At your request, the Israelis were told on May 2 that we wanted to defer talks scheduled for May 4–6 on the U.S.-Israeli Memorandum of Agreement on oil supply so that you and I could have a chance to discuss this problem. I have now reviewed the issue and have examined the memorandum of May 1 sent to you by Charles Duncan and Warren Christopher.2 I think we should move quickly to resume discussion of this issue with the Israelis. As Ambassador Lewis explained in your meeting on May 1,3 further delay on our part in discussing the terms for activation of the Agreement is likely to introduce an unnecessary irritant into our relationship with the Israelis. If you agree, I would like to send a negotiating team to Israel sometime in June. Before we approach the Israelis to propose specific dates, we need your approval for our position.

The two basic principles which our negotiators will convey to the Israelis are: (1) that the MOA is a supply unavailability agreement, and [Page 1258] we are working from that; and (2) the price charged for any oil supplied to Israel must be full replacement cost; it cannot contain any hidden subsidy.

My Recommendation:

We stay with the basic position contained in the May 1 memorandum (attached) with one change: increasing the requirement for short-term, indirect purchases from two-thirds to three-quarters.
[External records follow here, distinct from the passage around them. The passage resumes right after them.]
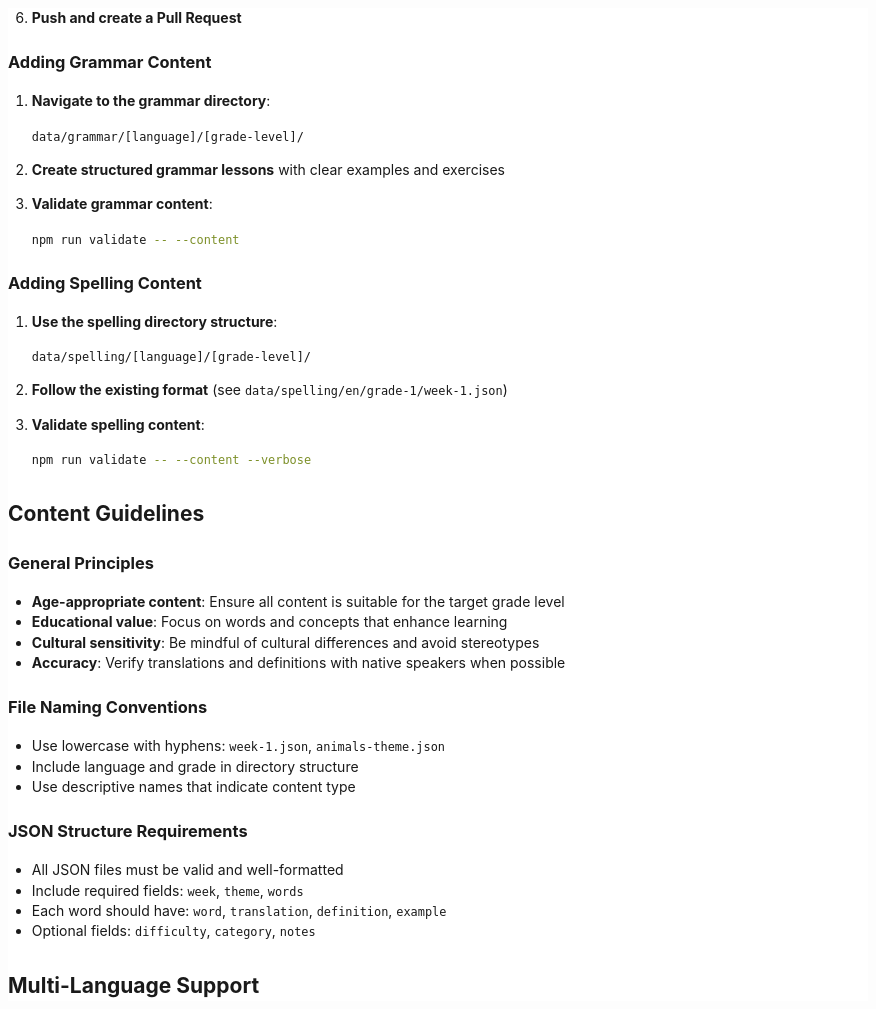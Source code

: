 6. **Push and create a Pull Request**

### Adding Grammar Content

1. **Navigate to the grammar directory**:

   ```
   data/grammar/[language]/[grade-level]/
   ```

2. **Create structured grammar lessons** with clear examples and exercises

3. **Validate grammar content**:
   ```bash
   npm run validate -- --content
   ```

### Adding Spelling Content

1. **Use the spelling directory structure**:

   ```
   data/spelling/[language]/[grade-level]/
   ```

2. **Follow the existing format** (see `data/spelling/en/grade-1/week-1.json`)

3. **Validate spelling content**:
   ```bash
   npm run validate -- --content --verbose
   ```

## Content Guidelines

### General Principles

- **Age-appropriate content**: Ensure all content is suitable for the target grade level
- **Educational value**: Focus on words and concepts that enhance learning
- **Cultural sensitivity**: Be mindful of cultural differences and avoid stereotypes
- **Accuracy**: Verify translations and definitions with native speakers when possible

### File Naming Conventions

- Use lowercase with hyphens: `week-1.json`, `animals-theme.json`
- Include language and grade in directory structure
- Use descriptive names that indicate content type

### JSON Structure Requirements

- All JSON files must be valid and well-formatted
- Include required fields: `week`, `theme`, `words`
- Each word should have: `word`, `translation`, `definition`, `example`
- Optional fields: `difficulty`, `category`, `notes`

## Multi-Language Support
Our negotiators would have to seek additional instructions before changing this position. The position has the following main provisions:

When there is no physical shortage of oil available to Israel, the Agreement could be activated, subject to the concurrence of each of the governments at the time, if Israel:

(1) is paying for all its imported oil an average price higher than the average cost of the most expensive 10% of crude oil imported into the United States ($38.61 per barrel in March) and;

(2) has to buy at least three-quarters of its oil through short-term, indirect purchases.

As to the matter of the price of oil that we would provide if the Agreement were activated:

(1) if the U.S. provides foreign oil to Israel, we would charge our acquisition cost plus any handling charges; and

(2) if the U.S. provides domestic oil to Israel, the price charged would be acquisition cost or the replacement cost whichever is higher. Replacement cost means the actual cost to U.S. refiners of replacing oil sold to Israel; if this cannot be precisely determined, replacement cost will be considered to be equivalent to the average cost to U.S. refiners of the most expensive 10% of crude oil imported into the United States.
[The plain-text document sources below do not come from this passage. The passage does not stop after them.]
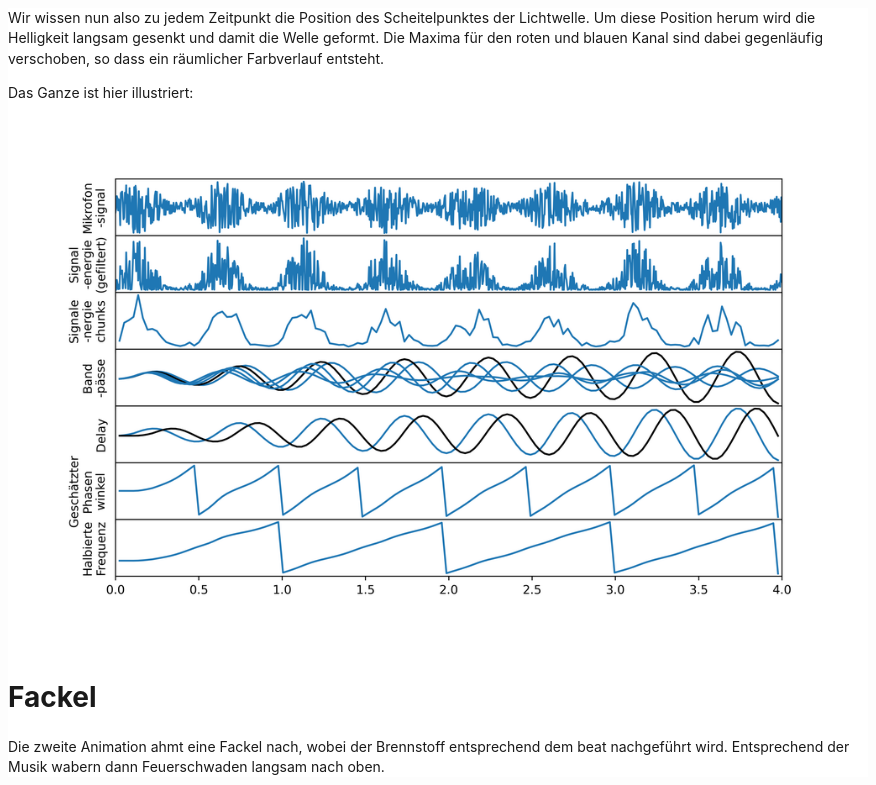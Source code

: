 Wir wissen nun also zu jedem Zeitpunkt die Position des Scheitelpunktes der Lichtwelle. Um diese Position herum wird die Helligkeit langsam gesenkt und damit die Welle geformt. Die Maxima für den roten und blauen Kanal sind dabei gegenläufig verschoben, so dass ein räumlicher Farbverlauf entsteht. 

Das Ganze ist hier illustriert:

![Illustration Beaterkennung](grafiken/illustrationen/beaterkennung.PNG "Illustration Beaterkennung")

# Fackel

Die zweite Animation ahmt eine Fackel nach, wobei der Brennstoff entsprechend dem beat nachgeführt wird. Entsprechend der Musik wabern dann Feuerschwaden langsam nach oben.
This is a sound, tough negotiating position. We may have to authorize adjustments in the future, but I recommend that we not do so in advance.

I recommend, and Charles Duncan concurs, that we send a team to Israel in June, to proceed on the basis described above.4

  1. Source: National Archives, RG 59, Central Foreign Policy File, P860146–1165. Secret; Nodis Attachment. Carter wrote “Ed. C.” in the upper right-hand corner of the memorandum. Brzezinski returned the approved memorandum to Muskie under a May 27 covering memorandum. (National Archives, RG 59, Central Foreign Policy File, P860146–1164)
  2. Attached but not printed. The memorandum recommended a threshold formula for the activation of the U.S.-Israel oil agreement and recommended that if the United States provided foreign oil to Israel it would charge Israel the acquisitive cost plus handling charges.
  3. See Document 366.
  4. Carter initialed his approval of the recommendation. Also attached but not printed is an update on Israel’s oil supply situation.